Items from a dataset
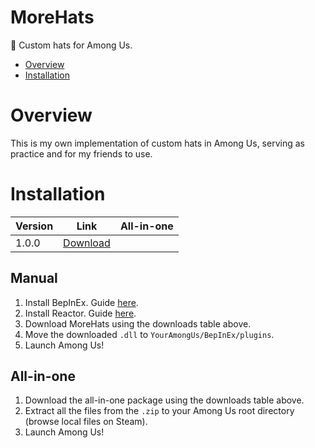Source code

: # MoreHats
🧢 Custom hats for Among Us.

* [Overview](#Overview)
* [Installation](#Installation)

# Overview
This is my own implementation of custom hats in Among Us, serving as practice and for my friends to use.

# Installation
| Version | Link | All-in-one |
|-|-|-|
|  1.0.0 | [Download](https://github.com/VACEfron/MoreHats/releases/download/v1.0.0/MoreHats-2021.3.5s.dll) |

## Manual
1) Install BepInEx. Guide [here](https://docs.reactor.gg/docs/basic/install_bepinex).
2) Install Reactor. Guide [here](https://docs.reactor.gg/docs/basic/install_reactor).
3) Download MoreHats using the downloads table above.
4) Move the downloaded `.dll` to `YourAmongUs/BepInEx/plugins`.
5) Launch Among Us!

## All-in-one
1) Download the all-in-one package using the downloads table above.
2) Extract all the files from the `.zip` to your Among Us root directory (browse local files on Steam).
3) Launch Among Us!
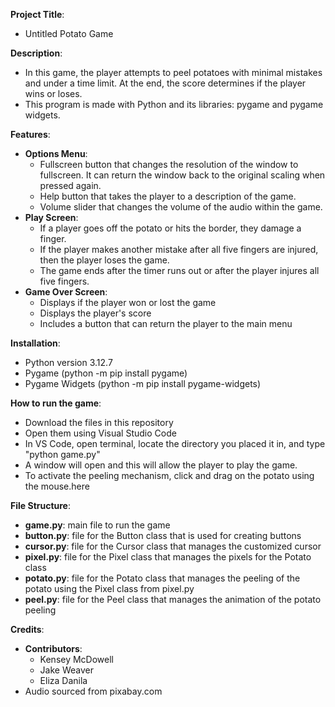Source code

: **Project Title**: 
 - Untitled Potato Game

**Description**: 
 - In this game, the player attempts to peel potatoes with minimal mistakes and under a time limit. At the end, the score determines if the player wins or loses.
 - This program is made with Python and its libraries: pygame and pygame widgets.

**Features**:
 - **Options Menu**:
      - Fullscreen button that changes the resolution of the window to fullscreen. It can return the window back to the original scaling when pressed again.
      - Help button that takes the player to a description of the game.
      - Volume slider that changes the volume of the audio within the game.
 - **Play Screen**:
      - If a player goes off the potato or hits the border, they damage a finger.
      - If the player makes another mistake after all five fingers are injured, then the player loses the game.
      - The game ends after the timer runs out or after the player injures all five fingers.
 - **Game Over Screen**:
      - Displays if the player won or lost the game
      - Displays the player's score
      - Includes a button that can return the player to the main menu

**Installation**:
 - Python version 3.12.7
 - Pygame (python -m pip install pygame)
 - Pygame Widgets (python -m pip install pygame-widgets)
   
**How to run the game**:
 - Download the files in this repository
 - Open them using Visual Studio Code
 - In VS Code, open terminal, locate the directory you placed it in, and type "python game.py"
 - A window will open and this will allow the player to play the game.
 - To activate the peeling mechanism, click and drag on the potato using the mouse.here
   
**File Structure**: 
 - **game.py**: main file to run the game
 - **button.py**: file for the Button class that is used for creating buttons
 - **cursor.py**: file for the Cursor class that manages the customized cursor
 - **pixel.py**: file for the Pixel class that manages the pixels for the Potato class
 - **potato.py**: file for the Potato class that manages the peeling of the potato using the Pixel class from pixel.py
 - **peel.py**: file for the Peel class that manages the animation of the potato peeling

**Credits**:
 - **Contributors**:
     - Kensey McDowell
     - Jake Weaver
     - Eliza Danila
 - Audio sourced from pixabay.com
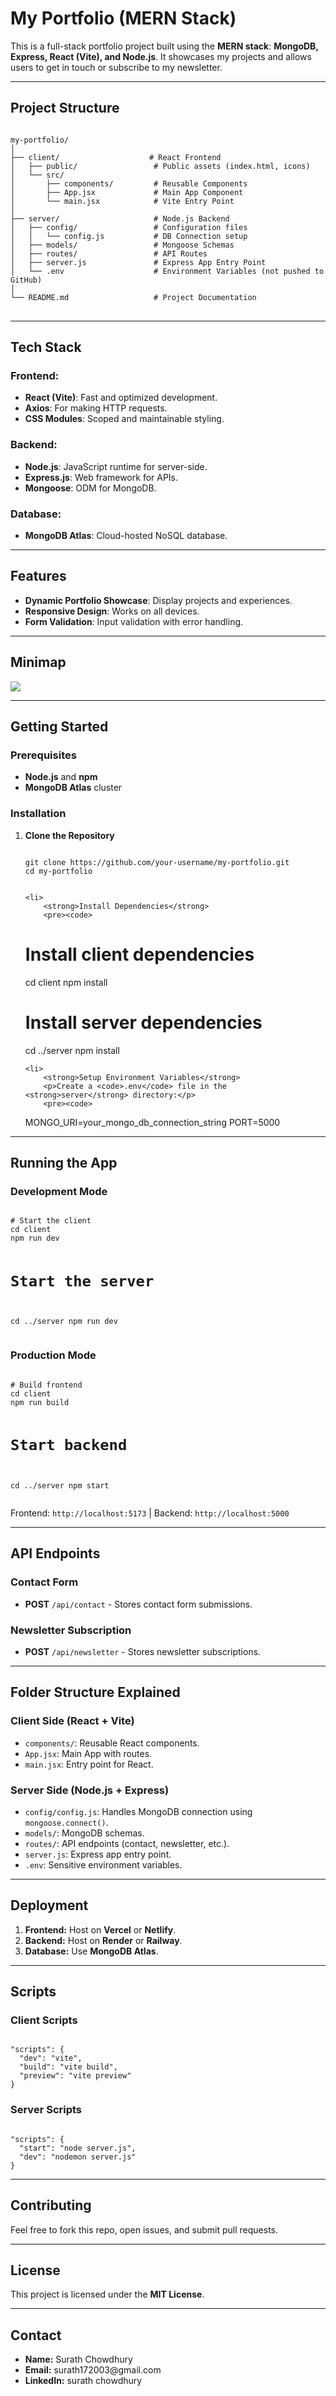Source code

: <!DOCTYPE html>
<html lang="en">
<head>
    <meta charset="UTF-8">
    <meta name="viewport" content="width=device-width, initial-scale=1.0">
</head>
<body>

<h1>My Portfolio (MERN Stack)</h1>
<p>This is a full-stack portfolio project built using the <strong>MERN stack</strong>: <strong>MongoDB, Express, React (Vite), and Node.js</strong>. It showcases my projects and allows users to get in touch or subscribe to my newsletter.</p>

<hr>

<h2>Project Structure</h2>
<pre>
<code>
my-portfolio/
│
├── client/                    # React Frontend
│   ├── public/                 # Public assets (index.html, icons)
│   └── src/                    
│       ├── components/         # Reusable Components
│       ├── App.jsx             # Main App Component
│       └── main.jsx            # Vite Entry Point
│
├── server/                     # Node.js Backend
│   ├── config/                 # Configuration files
│   │   └── config.js           # DB Connection setup
│   ├── models/                 # Mongoose Schemas
│   ├── routes/                 # API Routes
│   ├── server.js               # Express App Entry Point
│   └── .env                    # Environment Variables (not pushed to GitHub)
│
└── README.md                   # Project Documentation
</code>
</pre>

<hr>

<h2>Tech Stack</h2>

<h3>Frontend:</h3>
<ul>
    <li><strong>React (Vite)</strong>: Fast and optimized development.</li>
    <li><strong>Axios</strong>: For making HTTP requests.</li>
    <li><strong>CSS Modules</strong>: Scoped and maintainable styling.</li>
</ul>

<h3>Backend:</h3>
<ul>
    <li><strong>Node.js</strong>: JavaScript runtime for server-side.</li>
    <li><strong>Express.js</strong>: Web framework for APIs.</li>
    <li><strong>Mongoose</strong>: ODM for MongoDB.</li>
</ul>

<h3>Database:</h3>
<ul>
    <li><strong>MongoDB Atlas</strong>: Cloud-hosted NoSQL database.</li>
</ul>

<hr>

<h2>Features</h2>
<ul>
    <li><strong>Dynamic Portfolio Showcase</strong>: Display projects and experiences.</li>
    <li><strong>Responsive Design</strong>: Works on all devices.</li>
    <li><strong>Form Validation</strong>: Input validation with error handling.</li>
</ul>

<hr>

<h2>Minimap</h2>
<img src="showcase.PNG" />

<hr>

<h2>Getting Started</h2>

<h3>Prerequisites</h3>
<ul>
    <li><strong>Node.js</strong> and <strong>npm</strong></li>
    <li><strong>MongoDB Atlas</strong> cluster</li>
</ul>

<h3>Installation</h3>
<ol>
    <li>
        <strong>Clone the Repository</strong>
        <pre><code>
git clone https://github.com/your-username/my-portfolio.git
cd my-portfolio
        </code></pre>
    </li>

    <li>
        <strong>Install Dependencies</strong>
        <pre><code>
# Install client dependencies
cd client
npm install

# Install server dependencies
cd ../server
npm install
        </code></pre>
    </li>

    <li>
        <strong>Setup Environment Variables</strong>
        <p>Create a <code>.env</code> file in the <strong>server</strong> directory:</p>
        <pre><code>
MONGO_URI=your_mongo_db_connection_string
PORT=5000
        </code></pre>
    </li>
</ol>

<hr>

<h2>Running the App</h2>

<h3>Development Mode</h3>
<pre><code>
# Start the client
cd client
npm run dev

# Start the server
cd ../server
npm run dev
</code></pre>

<h3>Production Mode</h3>
<pre><code>
# Build frontend
cd client
npm run build

# Start backend
cd ../server
npm start
</code></pre>

<p>Frontend: <code>http://localhost:5173</code> | Backend: <code>http://localhost:5000</code></p>

<hr>

<h2>API Endpoints</h2>

<h3>Contact Form</h3>
<ul>
    <li><strong>POST</strong> <code>/api/contact</code> - Stores contact form submissions.</li>
</ul>

<h3>Newsletter Subscription</h3>
<ul>
    <li><strong>POST</strong> <code>/api/newsletter</code> - Stores newsletter subscriptions.</li>
</ul>

<hr>

<h2>Folder Structure Explained</h2>

<h3>Client Side (React + Vite)</h3>
<ul>
    <li><code>components/</code>: Reusable React components.</li>
    <li><code>App.jsx</code>: Main App with routes.</li>
    <li><code>main.jsx</code>: Entry point for React.</li>
</ul>

<h3>Server Side (Node.js + Express)</h3>
<ul>
    <li><code>config/config.js</code>: Handles MongoDB connection using <code>mongoose.connect()</code>.</li>
    <li><code>models/</code>: MongoDB schemas.</li>
    <li><code>routes/</code>: API endpoints (contact, newsletter, etc.).</li>
    <li><code>server.js</code>: Express app entry point.</li>
    <li><code>.env</code>: Sensitive environment variables.</li>
</ul>

<hr>

<h2>Deployment</h2>
<ol>
    <li><strong>Frontend:</strong> Host on <strong>Vercel</strong> or <strong>Netlify</strong>.</li>
    <li><strong>Backend:</strong> Host on <strong>Render</strong> or <strong>Railway</strong>.</li>
    <li><strong>Database:</strong> Use <strong>MongoDB Atlas</strong>.</li>
</ol>

<hr>

<h2>Scripts</h2>

<h3>Client Scripts</h3>
<pre><code>
"scripts": {
  "dev": "vite",
  "build": "vite build",
  "preview": "vite preview"
}
</code></pre>

<h3>Server Scripts</h3>
<pre><code>
"scripts": {
  "start": "node server.js",
  "dev": "nodemon server.js"
}
</code></pre>

<hr>

<h2>Contributing</h2>
<p>Feel free to fork this repo, open issues, and submit pull requests.</p>

<hr>

<h2>License</h2>
<p>This project is licensed under the <strong>MIT License</strong>.</p>

<hr>

<h2>Contact</h2>
<ul>
    <li><strong>Name:</strong> Surath Chowdhury</li>
    <li><strong>Email:</strong> surath172003@gmail.com</li>
    <li><strong>LinkedIn:</strong> surath chowdhury</li>
</ul>

</body>
</html>

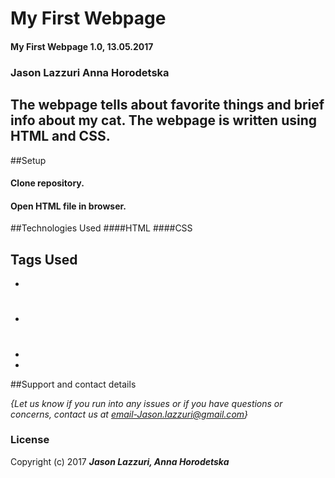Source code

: # My First Webpage
#### My First Webpage 1.0, 13.05.2017
### Jason Lazzuri Anna Horodetska
## The webpage tells about favorite things and brief info about my cat. The webpage is written using HTML and CSS.

##Setup
#### Clone repository.
#### Open HTML file in browser.

##Technologies Used
####HTML
####CSS

## Tags Used
* <p>
* <h1>
* <body>
* <html>

##Support and contact details

_{Let us know if you run into any issues or if you have questions or concerns, contact us at email-Jason.lazzuri@gmail.com}_

### License
Copyright (c) 2017 **_Jason Lazzuri, Anna Horodetska_**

--- Your goal ---
If a picture sits between the line containing "5) Launch Among Us!" and the line containing "- Open them using Visual Studio Code", leave it out, and return the lines of that range above exactly, both ends included.

--- Response to this exercise ---
5) Launch Among Us!

## All-in-one
1) Download the all-in-one package using the downloads table above.
2) Extract all the files from the `.zip` to your Among Us root directory (browse local files on Steam).
3) Launch Among Us!
Source code

: **Project Title**: 
 - Untitled Potato Game

**Description**: 
 - In this game, the player attempts to peel potatoes with minimal mistakes and under a time limit. At the end, the score determines if the player wins or loses.
 - This program is made with Python and its libraries: pygame and pygame widgets.

**Features**:
 - **Options Menu**:
      - Fullscreen button that changes the resolution of the window to fullscreen. It can return the window back to the original scaling when pressed again.
      - Help button that takes the player to a description of the game.
      - Volume slider that changes the volume of the audio within the game.
 - **Play Screen**:
      - If a player goes off the potato or hits the border, they damage a finger.
      - If the player makes another mistake after all five fingers are injured, then the player loses the game.
      - The game ends after the timer runs out or after the player injures all five fingers.
 - **Game Over Screen**:
      - Displays if the player won or lost the game
      - Displays the player's score
      - Includes a button that can return the player to the main menu

**Installation**:
 - Python version 3.12.7
 - Pygame (python -m pip install pygame)
 - Pygame Widgets (python -m pip install pygame-widgets)
   
**How to run the game**:
 - Download the files in this repository
 - Open them using Visual Studio Code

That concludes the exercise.